We continue where we left off last week with a continuation of the interpretation of section 25 of the Constitution.

Section 25 subsection 4 reads:

“For the purposes of this subsection:-

  • (a) The public interest includes the nation’s commitment to land reform and to reforms to bring about equitable access to all South Africa’s natural resources; and
  • (b) Property is not limited to land.”

This subsection clearly refers to the need for land reform and also the need for equity and fairness so as to allow all South African’s access to land, our natural resources and other property over and above land.

Subsection 5 reads:

“The state must take reasonable legislative and other measures, within its available resources, to foster conditions which enable citizens to gain access to land on an equitable basis.”
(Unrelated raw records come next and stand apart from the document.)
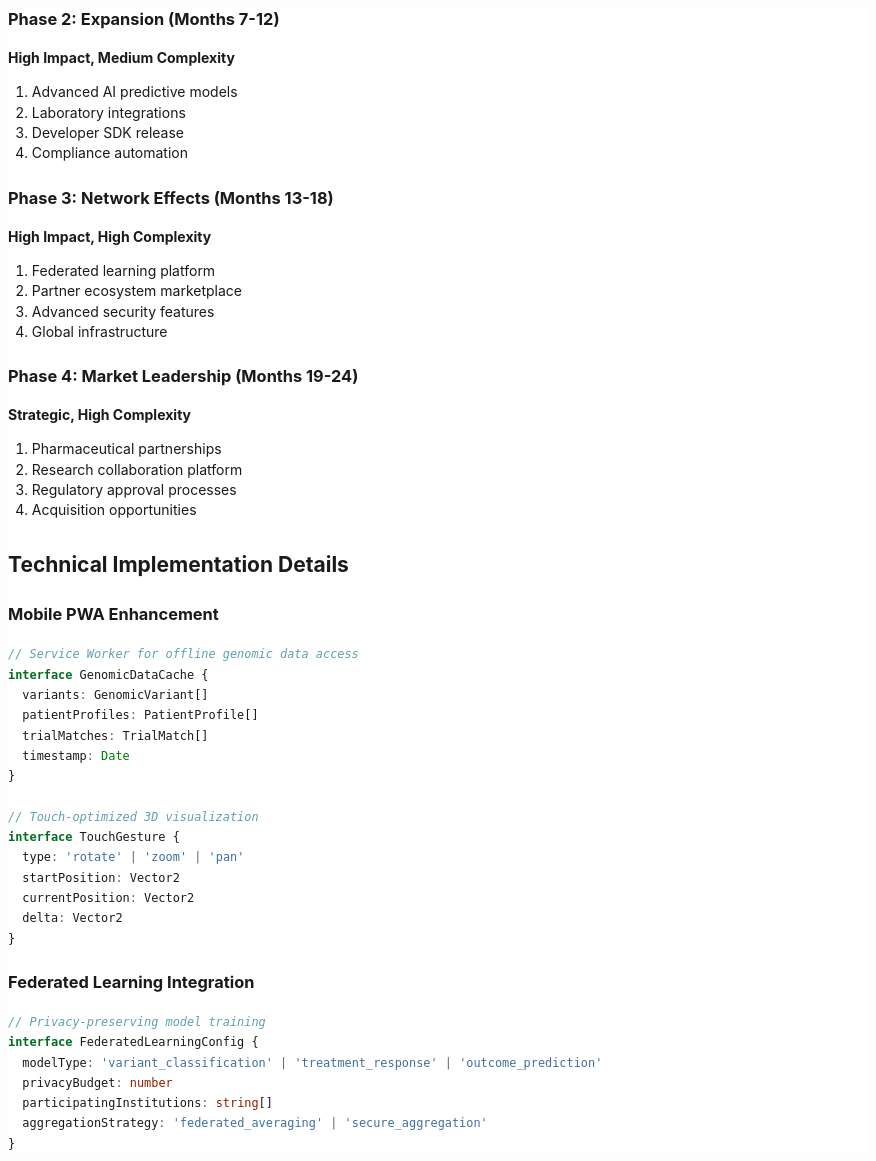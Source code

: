 ### Phase 2: Expansion (Months 7-12)
**High Impact, Medium Complexity**
1. Advanced AI predictive models
2. Laboratory integrations
3. Developer SDK release
4. Compliance automation

### Phase 3: Network Effects (Months 13-18)
**High Impact, High Complexity**
1. Federated learning platform
2. Partner ecosystem marketplace
3. Advanced security features
4. Global infrastructure

### Phase 4: Market Leadership (Months 19-24)
**Strategic, High Complexity**
1. Pharmaceutical partnerships
2. Research collaboration platform
3. Regulatory approval processes
4. Acquisition opportunities

## Technical Implementation Details

### Mobile PWA Enhancement
```typescript
// Service Worker for offline genomic data access
interface GenomicDataCache {
  variants: GenomicVariant[]
  patientProfiles: PatientProfile[]
  trialMatches: TrialMatch[]
  timestamp: Date
}

// Touch-optimized 3D visualization
interface TouchGesture {
  type: 'rotate' | 'zoom' | 'pan'
  startPosition: Vector2
  currentPosition: Vector2
  delta: Vector2
}
```

### Federated Learning Integration
```typescript
// Privacy-preserving model training
interface FederatedLearningConfig {
  modelType: 'variant_classification' | 'treatment_response' | 'outcome_prediction'
  privacyBudget: number
  participatingInstitutions: string[]
  aggregationStrategy: 'federated_averaging' | 'secure_aggregation'
}
```
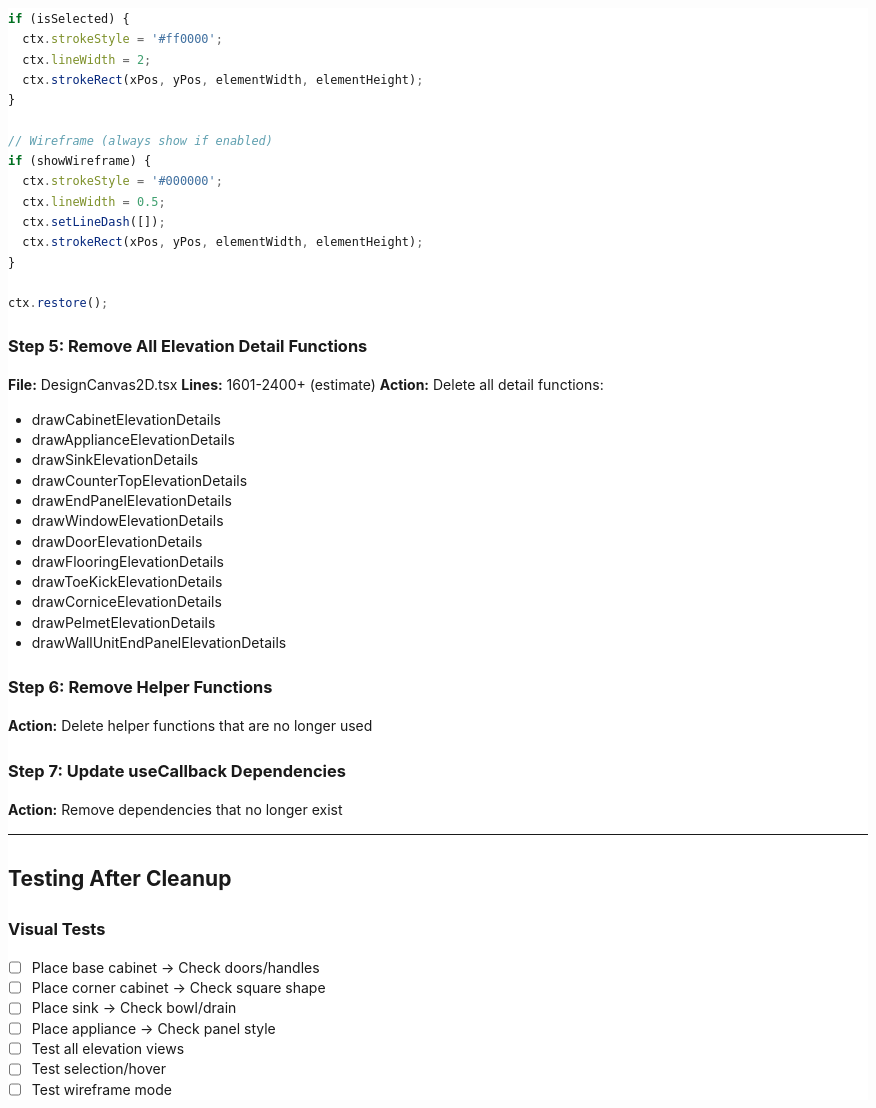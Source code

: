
 ```typescript
if (isSelected) {
  ctx.strokeStyle = '#ff0000';
  ctx.lineWidth = 2;
  ctx.strokeRect(xPos, yPos, elementWidth, elementHeight);
}

// Wireframe (always show if enabled)
if (showWireframe) {
  ctx.strokeStyle = '#000000';
  ctx.lineWidth = 0.5;
  ctx.setLineDash([]);
  ctx.strokeRect(xPos, yPos, elementWidth, elementHeight);
}

ctx.restore();
```

### Step 5: Remove All Elevation Detail Functions
**File:** DesignCanvas2D.tsx
**Lines:** 1601-2400+ (estimate)
**Action:** Delete all detail functions:
- drawCabinetElevationDetails
- drawApplianceElevationDetails
- drawSinkElevationDetails
- drawCounterTopElevationDetails
- drawEndPanelElevationDetails
- drawWindowElevationDetails
- drawDoorElevationDetails
- drawFlooringElevationDetails
- drawToeKickElevationDetails
- drawCorniceElevationDetails
- drawPelmetElevationDetails
- drawWallUnitEndPanelElevationDetails

### Step 6: Remove Helper Functions
**Action:** Delete helper functions that are no longer used

### Step 7: Update useCallback Dependencies
**Action:** Remove dependencies that no longer exist

---

## Testing After Cleanup

### Visual Tests
- [ ] Place base cabinet → Check doors/handles
- [ ] Place corner cabinet → Check square shape
- [ ] Place sink → Check bowl/drain
- [ ] Place appliance → Check panel style
- [ ] Test all elevation views
- [ ] Test selection/hover
- [ ] Test wireframe mode
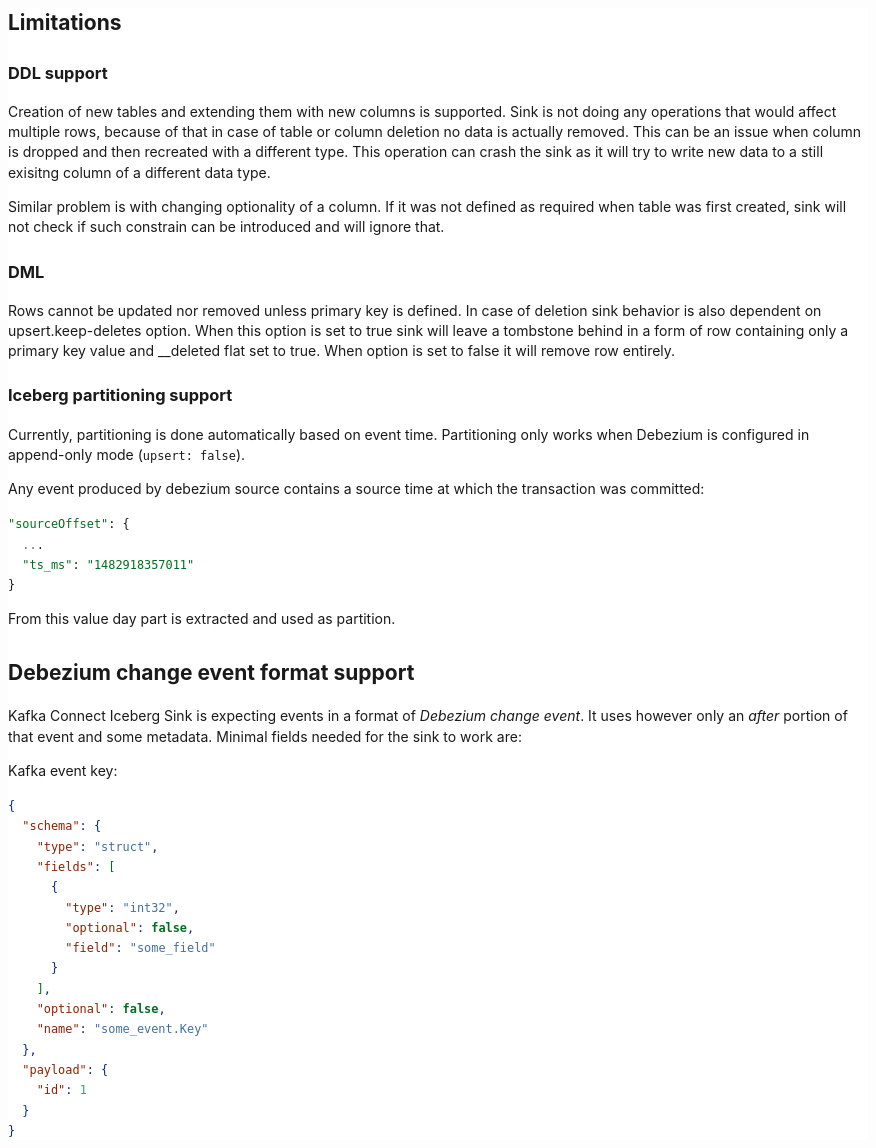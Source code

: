 ## Limitations

### DDL support

Creation of new tables and extending them with new columns is supported. Sink is not doing any operations that would affect multiple rows, because of that in case of table or column deletion no data is actually removed. This can be an issue when column is dropped and then recreated with a different type. This operation can crash the sink as it will try to write new data to a still exisitng column of a different data type.

Similar problem is with changing optionality of a column. If it was not defined as required when table was first created, sink will not check if such constrain can be introduced and will ignore that.

### DML

Rows cannot be updated nor removed unless primary key is defined. In case of deletion sink behavior is also dependent on upsert.keep-deletes option. When this option is set to true sink will leave a tombstone behind in a form of row containing only a primary key value and __deleted flat set to true. When option is set to false it will remove row entirely.

### Iceberg partitioning support

Currently, partitioning is done automatically based on event time. Partitioning only works when Debezium is configured in append-only mode (`upsert: false`).

Any event produced by debezium source contains a source time at which the transaction was committed:

```sql
"sourceOffset": {
  ...
  "ts_ms": "1482918357011"
}
```

From this value day part is extracted and used as partition.

## Debezium change event format support

Kafka Connect Iceberg Sink is expecting events in a format of *Debezium change event*. It uses however only an *after* portion of that event and some metadata.
Minimal fields needed for the sink to work are:

Kafka event key:

```json
{
  "schema": {
    "type": "struct",
    "fields": [
      {
        "type": "int32",
        "optional": false,
        "field": "some_field"
      }
    ],
    "optional": false,
    "name": "some_event.Key"
  },
  "payload": {
    "id": 1
  }
}
```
Again; notice the reference to the word “equitable “and the onus being placed on the state to take “reasonable: steps both in terms of legislation and “ other measures” ie it is not limited to passing the applicable law in this regard.

Subsection 6 reads:

“A person or community whose tenure of land is legally insecure as a result of past racially discriminatory laws or practices is entitled to the extent provided by an Act of Parliament either to tenure which is legally secure or to comparable redress.”
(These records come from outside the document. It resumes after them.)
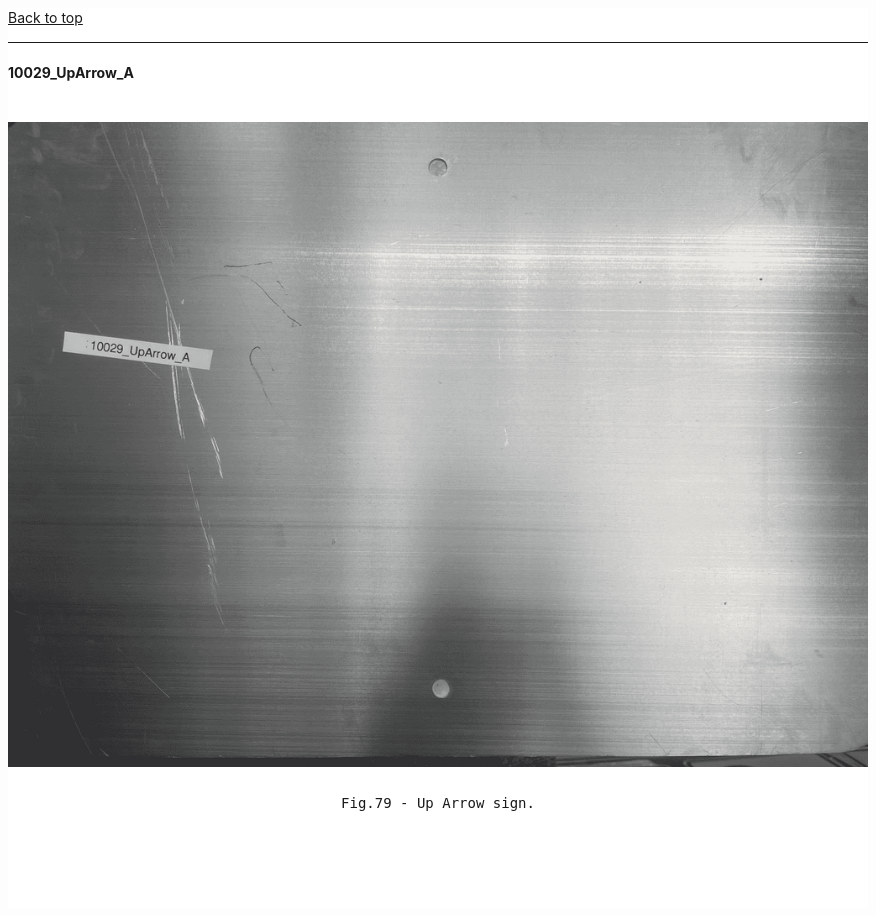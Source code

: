 <a href="#hardware_workzones_pennsylvaniaadsequipmentinventory">Back to top</a>
***

#### 10029_UpArrow_A

<pre align="center">
  <img src="./Images/IMG_3964.png" alt="10029_UpArrow_A">
  <figcaption>Fig.79 - Up Arrow sign.</figcaption>
</pre>

<pre align="center">
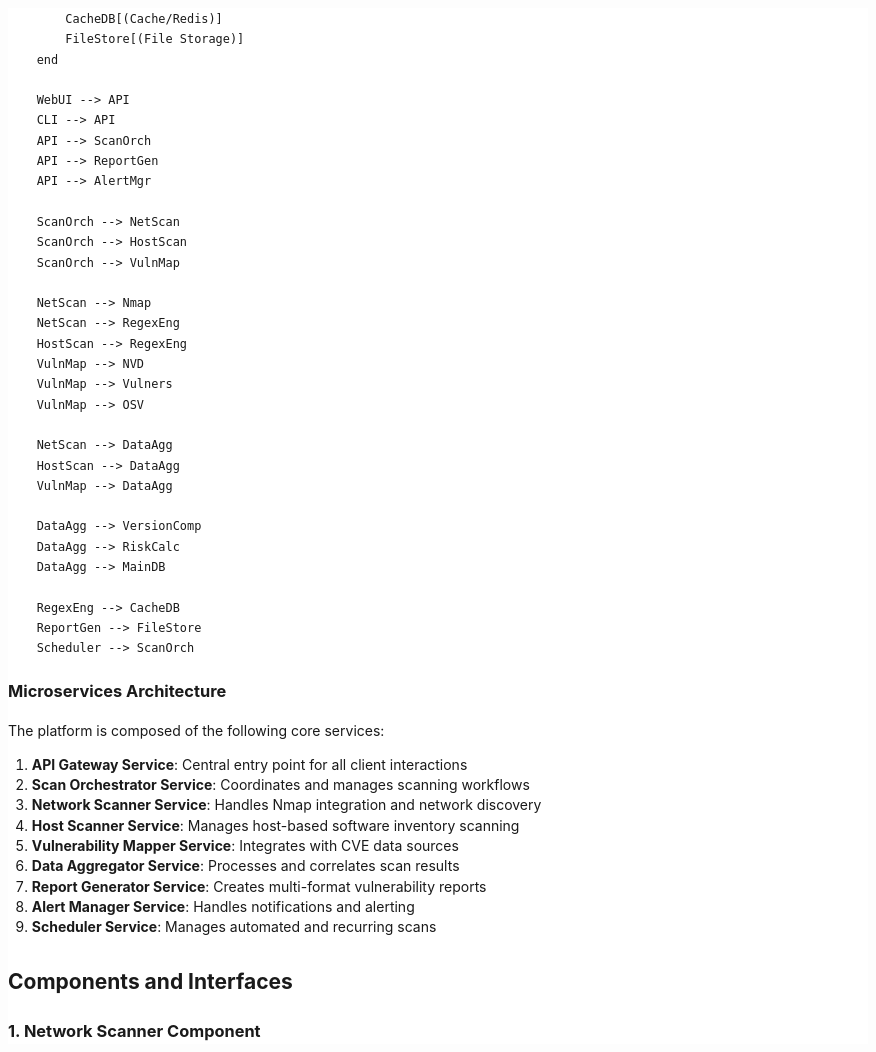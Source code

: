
 ```mermaid
        CacheDB[(Cache/Redis)]
        FileStore[(File Storage)]
    end
    
    WebUI --> API
    CLI --> API
    API --> ScanOrch
    API --> ReportGen
    API --> AlertMgr
    
    ScanOrch --> NetScan
    ScanOrch --> HostScan
    ScanOrch --> VulnMap
    
    NetScan --> Nmap
    NetScan --> RegexEng
    HostScan --> RegexEng
    VulnMap --> NVD
    VulnMap --> Vulners
    VulnMap --> OSV
    
    NetScan --> DataAgg
    HostScan --> DataAgg
    VulnMap --> DataAgg
    
    DataAgg --> VersionComp
    DataAgg --> RiskCalc
    DataAgg --> MainDB
    
    RegexEng --> CacheDB
    ReportGen --> FileStore
    Scheduler --> ScanOrch
```

### Microservices Architecture

The platform is composed of the following core services:

1. **API Gateway Service**: Central entry point for all client interactions
2. **Scan Orchestrator Service**: Coordinates and manages scanning workflows
3. **Network Scanner Service**: Handles Nmap integration and network discovery
4. **Host Scanner Service**: Manages host-based software inventory scanning
5. **Vulnerability Mapper Service**: Integrates with CVE data sources
6. **Data Aggregator Service**: Processes and correlates scan results
7. **Report Generator Service**: Creates multi-format vulnerability reports
8. **Alert Manager Service**: Handles notifications and alerting
9. **Scheduler Service**: Manages automated and recurring scans

## Components and Interfaces

### 1. Network Scanner Component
This subsection is aimed at those who have no land or homes, as a result of Apartheid; and states clearly that they are “entitled” to the security of tenure or redress in the form of comparable compensation.

Subsection 7 reads:

“A person or community disposed of property after the 19th June 1913 (the effective date of the Native Land Act of 1913) as a result of past racially discriminatory laws or practices is entitled to the extent provided by an Act of Parliament either to restitution of that property or to equitable redress.”

This subsection is aimed at those who lost their land or homes (after 1913)previously and states clearly that they are “entitled” to get their properties back or redress in the form of fair compensation.

Subsection 8 reads:

“No provision of this section may impede the state from taking legislative and other measures to achieve land, water, and related reform, in order to redress the results of past racial discrimination; provided that any departure from the provisions of this sections is in accordance with the provisions of section 36(1).”

As an aside; section 36 (1) deals with “ Limitation of Rights” and states inter alia that the rights in the Bill of rights may be limited only in terms of law of general application to the extent that the limitation is reasonable and justifiable….” 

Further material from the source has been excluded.